Le festival a rendu hommage à
Antoine Multaqa,
acteur et metteur en scène
libanais, qui nous raconte son expérience.
Al-Ahram Hebdo : Comment situez-vous
l’expérimentation théâtrale au Liban ?
Antoine Multaqa :
Je crois que le mouvement moderne du
théâtre arabe a commencé dans les années 1960. Comme si tous les
hommes du théâtre arabe s’étaient mis d’accord entre eux pour
lancer un nouveau mouvement. Un mouvement révolutionnaire qui
rejette tous les traits classiques du passé. En 1965, à Tunis,
la conférence tenue sur le théâtre arabe moderne a élaboré leurs
idées. A l époque, on ne parlait pas d’expérimentation, car le
concept était encore mal défini, mais sans doute, ses origines
remontent à cette date. Plus tard, entre les années 1980 et
1990, l’expérimentation est devenue un mouvement consacré.
— Au Liban, le théâtre a fait ses premiers
pas avec les œuvres de Maroun Al-Naqqach (1817-1855). Comment
peut-on lier cette période et l’évolution des années 1960 ?
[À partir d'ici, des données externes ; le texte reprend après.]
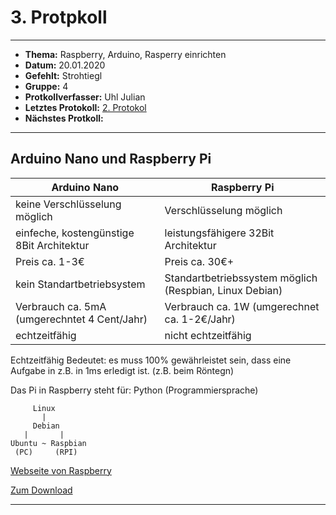 # 3. Protpkoll

------------------------------

* **Thema:** Raspberry, Arduino, Rasperry einrichten
* **Datum:** 20.01.2020
* **Gefehlt:** Strohtiegl
* **Gruppe:** 4
* **Protkollverfasser:** Uhl Julian
* **Letztes Protokoll:** [2. Protokol](https://github.com/HTLMechatronics/m17-3ahme-la1-sx/blob/uhljum17/uhljum17/protokolle/protkoll_2019-10-14_uhljum17.md)
* **Nächstes Protkoll:**

------------------------------
## Arduino Nano und Raspberry Pi

  Arduino Nano                                | Raspberry Pi
  --------------------------------------------|-----------------------------------------
  keine Verschlüsselung möglich               | Verschlüsselung möglich
  einfeche, kostengünstige 8Bit Architektur   | leistungsfähigere 32Bit Architektur
  Preis ca. 1-3€                              | Preis ca. 30€+
  kein Standartbetriebsystem                  | Standartbetriebssystem möglich (Respbian, Linux Debian)
  Verbrauch ca. 5mA (umgerechntet 4 Cent/Jahr)| Verbrauch ca. 1W (umgerechnet ca. 1-2€/Jahr)
  echtzeitfähig                               | nicht echtzeitfähig 
  
  Echtzeitfähig Bedeutet: es muss 100% gewährleistet sein, dass eine Aufgabe in z.B. in 1ms erledigt ist. (z.B. beim Röntegn)
  
  Das Pi in Raspberry steht für: Python (Programmiersprache)
  
         Linux 
           |
         Debian
       |       |
    Ubuntu ~ Raspbian
     (PC)     (RPI)
    
    
[Webseite von Raspberry](https://www.raspberrypi.org) 

[Zum Download](https://www.raspberrypi.org/downloads)

--------------------------------------


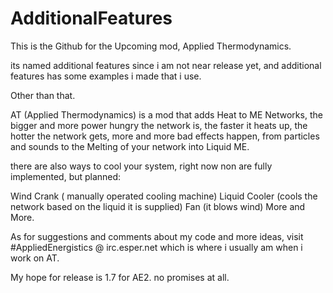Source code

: AdditionalFeatures
==================
This is the Github for the Upcoming mod, Applied Thermodynamics.

its named additional features since i am not near release yet, and additional features has some examples i made that i use.


Other than that. 

AT (Applied Thermodynamics) is a mod that adds Heat to ME Networks, the bigger and more power hungry the network is, the faster it heats up,
the hotter the network gets, more and more bad effects happen, from particles and sounds to the Melting of your network into Liquid ME.

there are also ways to cool your system, right now non are fully implemented, but planned:

Wind Crank ( manually operated cooling machine)
Liquid Cooler (cools the network based on the liquid it is supplied)
Fan (it blows wind)
More and More.

As for suggestions and comments about my code and more ideas, visit #AppliedEnergistics @ irc.esper.net which is where i usually am when i work on AT.

My hope for release is 1.7 for AE2. no promises at all.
— Dans les années soixante, le théâtre au
Liban n’avait pas encore un vrai public au sens propre du terme.
Un grand écart sépare le premier mouvement théâtral lancé par
Al-Naqqach au début du XIXe siècle et le nôtre. Celui-ci, plus
moderne, trouvait des lieux de représentation dans le Festival
de Baalbeck. Ensuite, j’ai fondé la compagnie de Halaqet al-masrah
al-libnani (Cercle du théâtre libanais). C’était une compagnie
qui visait à instaurer un mouvement théâtral au Liban. C’était
presque une école que j’avais créée dans le bâtiment où je
vivais. Ma femme Latifa et moi-même avons interpellé les jeunes
en organisant des stages pour comédiens. A Beyrouth, il n’y
avait pas de salles de théâtre. Nous avons commencé alors à
donner nos spectacles dans un théâtre en plein air à Rachana,
dans le cadre d’un festival d’été.
En 1965, j’ai pensé qu’il fallait construire
des salles de spectacle, à Beyrouth, pour que le public
s’habitue à se rendre au théâtre. J’ai donc créé le théâtre
d’Al-Achrafiya. C’était une salle de cinéma que j’ai transformée
en lieu de performance. Et pour favoriser le contact avec le
public, on a donné jour à un théâtre ambulant. Plus tard, notre
théâtre a été détruit par les pluies torrentielles.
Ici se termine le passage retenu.